- **PROBLEM TO SOLVE**
The answer should consist of each line from the data below that includes "will".

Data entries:
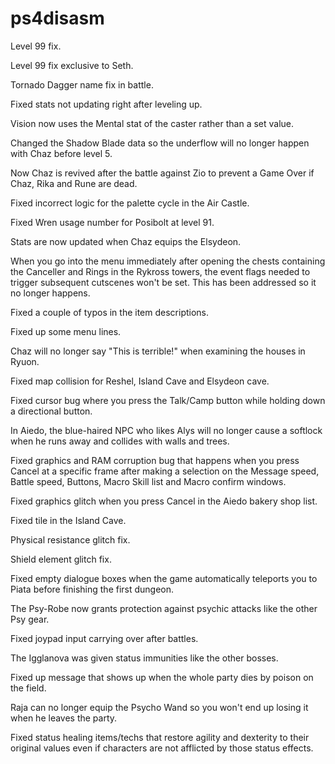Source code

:# ps4disasm
Level 99 fix.

Level 99 fix exclusive to Seth.

Tornado Dagger name fix in battle.

Fixed stats not updating right after leveling up.

Vision now uses the Mental stat of the caster rather than a set value.

Changed the Shadow Blade data so the underflow will no longer happen with Chaz before level 5.

Now Chaz is revived after the battle against Zio to prevent a Game Over if Chaz, Rika and Rune are dead.

Fixed incorrect logic for the palette cycle in the Air Castle.

Fixed Wren usage number for Posibolt at level 91.

Stats are now updated when Chaz equips the Elsydeon.

When you go into the menu immediately after opening the chests containing the Canceller and Rings in the Rykross towers, the event flags needed to trigger subsequent cutscenes won't be set. This has been addressed so it no longer happens.

Fixed a couple of typos in the item descriptions.

Fixed up some menu lines.

Chaz will no longer say "This is terrible!" when examining the houses in Ryuon.

Fixed map collision for Reshel, Island Cave and Elsydeon cave.

Fixed cursor bug where you press the Talk/Camp button while holding down a directional button.

In Aiedo, the blue-haired NPC who likes Alys will no longer cause a softlock when he runs away and collides with walls and trees.

Fixed graphics and RAM corruption bug that happens when you press Cancel at a specific frame after making a selection on the Message speed, Battle speed, Buttons, Macro Skill list and Macro confirm windows.

Fixed graphics glitch when you press Cancel in the Aiedo bakery shop list.

Fixed tile in the Island Cave.

Physical resistance glitch fix.

Shield element glitch fix.

Fixed empty dialogue boxes when the game automatically teleports you to Piata before finishing the first dungeon.

The Psy-Robe now grants protection against psychic attacks like the other Psy gear.

Fixed joypad input carrying over after battles.

The Igglanova was given status immunities like the other bosses.

Fixed up message that shows up when the whole party dies by poison on the field.

Raja can no longer equip the Psycho Wand so you won't end up losing it when he leaves the party.

Fixed status healing items/techs that restore agility and dexterity to their original values even if characters are not afflicted by those status effects.
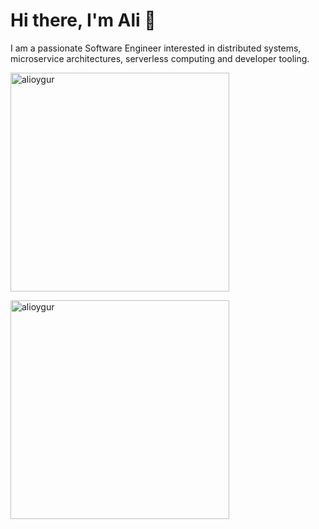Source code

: # Hi there, I'm Ali :wave:

I am a passionate Software Engineer interested in distributed systems, microservice architectures, serverless computing and developer tooling.

<p>
<img width="350px" src="https://github-readme-stats.vercel.app/api?username=alioygur&show_icons=true&locale=en&hide_border=true&theme=tokyonight" alt="alioygur" />
</p>

<p>
<img width="350px" src="https://github-readme-stats.vercel.app/api/top-langs?username=alioygur&show_icons=true&locale=en&layout=compact&hide_border=true&theme=tokyonight" alt="alioygur" />
</p>
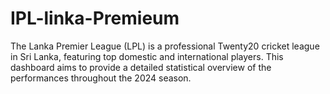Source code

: # IPL-linka-Premieum
The Lanka Premier League (LPL) is a professional Twenty20 cricket league in Sri Lanka, featuring top domestic and international players.  This dashboard aims to provide a detailed statistical overview of the performances throughout the 2024 season.
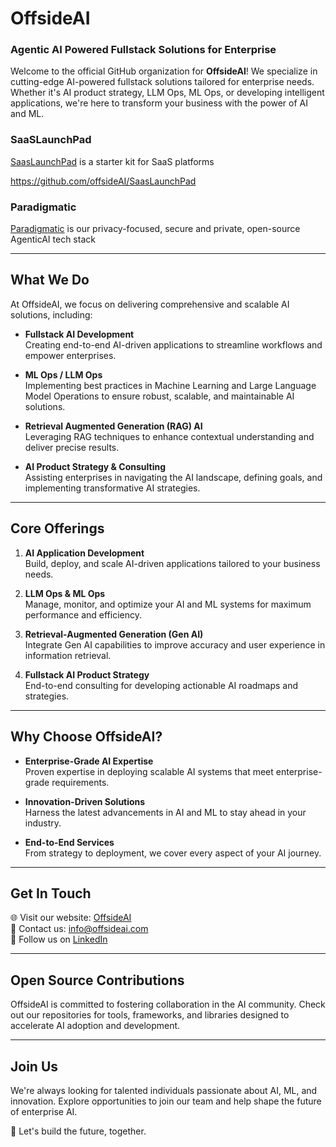 # OffsideAI

### **Agentic AI Powered Fullstack Solutions for Enterprise**

Welcome to the official GitHub organization for **OffsideAI**! We specialize in cutting-edge AI-powered fullstack solutions tailored for enterprise needs. Whether it's AI product strategy, LLM Ops, ML Ops, or developing intelligent applications, we're here to transform your business with the power of AI and ML.

### SaaSLaunchPad
[SaasLaunchPad](https://github.com/offsideAI/SaasLaunchPad) is a starter kit for SaaS platforms

https://github.com/offsideAI/SaasLaunchPad

### Paradigmatic

[Paradigmatic](https://github.com/offsideAI/Paradigmatic) is our privacy-focused, secure and private, open-source AgenticAI tech stack


---

## **What We Do**

At OffsideAI, we focus on delivering comprehensive and scalable AI solutions, including:

- **Fullstack AI Development**  
  Creating end-to-end AI-driven applications to streamline workflows and empower enterprises.

- **ML Ops / LLM Ops**  
  Implementing best practices in Machine Learning and Large Language Model Operations to ensure robust, scalable, and maintainable AI solutions.

- **Retrieval Augmented Generation (RAG) AI**  
  Leveraging RAG techniques to enhance contextual understanding and deliver precise results.

- **AI Product Strategy & Consulting**  
  Assisting enterprises in navigating the AI landscape, defining goals, and implementing transformative AI strategies.

---

## **Core Offerings**

1. **AI Application Development**  
   Build, deploy, and scale AI-driven applications tailored to your business needs.

2. **LLM Ops & ML Ops**  
   Manage, monitor, and optimize your AI and ML systems for maximum performance and efficiency.

3. **Retrieval-Augmented Generation (Gen AI)**  
   Integrate Gen AI capabilities to improve accuracy and user experience in information retrieval.

4. **Fullstack AI Product Strategy**  
   End-to-end consulting for developing actionable AI roadmaps and strategies.

---

## **Why Choose OffsideAI?**

- **Enterprise-Grade AI Expertise**  
  Proven expertise in deploying scalable AI systems that meet enterprise-grade requirements.

- **Innovation-Driven Solutions**  
  Harness the latest advancements in AI and ML to stay ahead in your industry.

- **End-to-End Services**  
  From strategy to deployment, we cover every aspect of your AI journey.

---

## **Get In Touch**

🌐 Visit our website: [OffsideAI](https://www.offsideai.com)  
📧 Contact us: [info@offsideai.com](mailto:info@offsideai.com)  
🤝 Follow us on [LinkedIn](https://www.linkedin.com/company/offsideai)  

---

## **Open Source Contributions**

OffsideAI is committed to fostering collaboration in the AI community. Check out our repositories for tools, frameworks, and libraries designed to accelerate AI adoption and development.  

---

## **Join Us**

We're always looking for talented individuals passionate about AI, ML, and innovation. Explore opportunities to join our team and help shape the future of enterprise AI.

🚀 Let's build the future, together.


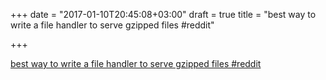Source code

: +++
date = "2017-01-10T20:45:08+03:00"
draft = true
title = "best way to write a file handler to serve gzipped files  #reddit"

+++

<p><a href="https://t.co/rMxdqrbLCB">best way to write a file handler to serve gzipped files  #reddit</a></p>
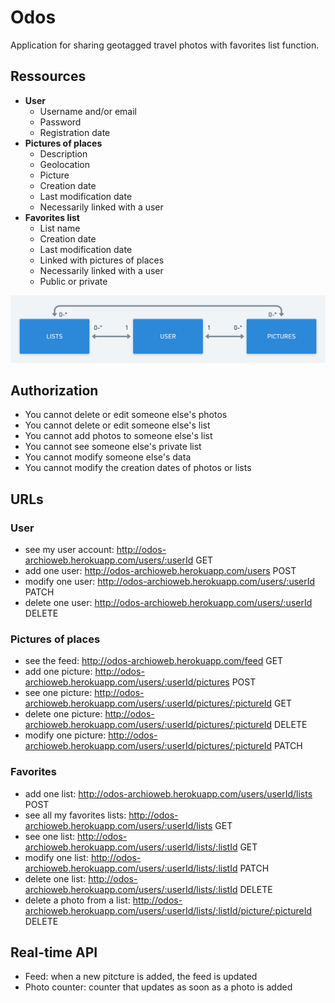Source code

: # Odos

Application for sharing geotagged travel photos with favorites list function.

## Ressources

- **User**
  - Username and/or email
  - Password
  - Registration date
- **Pictures of places**
  - Description
  - Geolocation
  - Picture
  - Creation date
  - Last modification date
  - Necessarily linked with a user
- **Favorites list**
  - List name
  - Creation date
  - Last modification date
  - Linked with pictures of places
  - Necessarily linked with a user
  - Public or private

![](https://github.com/Soraya97/odos/blob/master/images/odos.png)

## Authorization

- You cannot delete or edit someone else's photos
- You cannot delete or edit someone else's list
- You cannot add photos to someone else's list
- You cannot see someone else's private list
- You cannot modify someone else's data
- You cannot modify the creation dates of photos or lists

## URLs

### User

- see my user account: http://odos-archioweb.herokuapp.com/users/:userId GET
- add one user: http://odos-archioweb.herokuapp.com/users POST
- modify one user: http://odos-archioweb.herokuapp.com/users/:userId PATCH
- delete one user: http://odos-archioweb.herokuapp.com/users/:userId DELETE

### Pictures of places

- see the feed: http://odos-archioweb.herokuapp.com/feed GET
- add one picture: http://odos-archioweb.herokuapp.com/users/:userId/pictures POST
- see one picture: http://odos-archioweb.herokuapp.com/users/:userId/pictures/:pictureId GET
- delete one picture: http://odos-archioweb.herokuapp.com/users/:userId/pictures/:pictureId DELETE
- modify one picture: http://odos-archioweb.herokuapp.com/users/:userId/pictures/:pictureId PATCH

### Favorites

- add one list: http://odos-archioweb.herokuapp.com/users/userId/lists POST
- see all my favorites lists: http://odos-archioweb.herokuapp.com/users/:userId/lists GET
- see one list: http://odos-archioweb.herokuapp.com/users/:userId/lists/:listId GET
- modify one list: http://odos-archioweb.herokuapp.com/users/:userId/lists/:listId PATCH
- delete one list: http://odos-archioweb.herokuapp.com/users/:userId/lists/:listId DELETE
- delete a photo from a list: http://odos-archioweb.herokuapp.com/users/:userId/lists/:listId/picture/:pictureId DELETE

## Real-time API

- Feed: when a new pitcture is added, the feed is updated
- Photo counter: counter that updates as soon as a photo is added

- **RESPONSE BELOW**
Changed the Shadow Blade data so the underflow will no longer happen with Chaz before level 5.
Chaz will no longer say "This is terrible!" when examining the houses in Ryuon.
In Aiedo, the blue-haired NPC who likes Alys will no longer cause a softlock when he runs away and collides with walls and trees.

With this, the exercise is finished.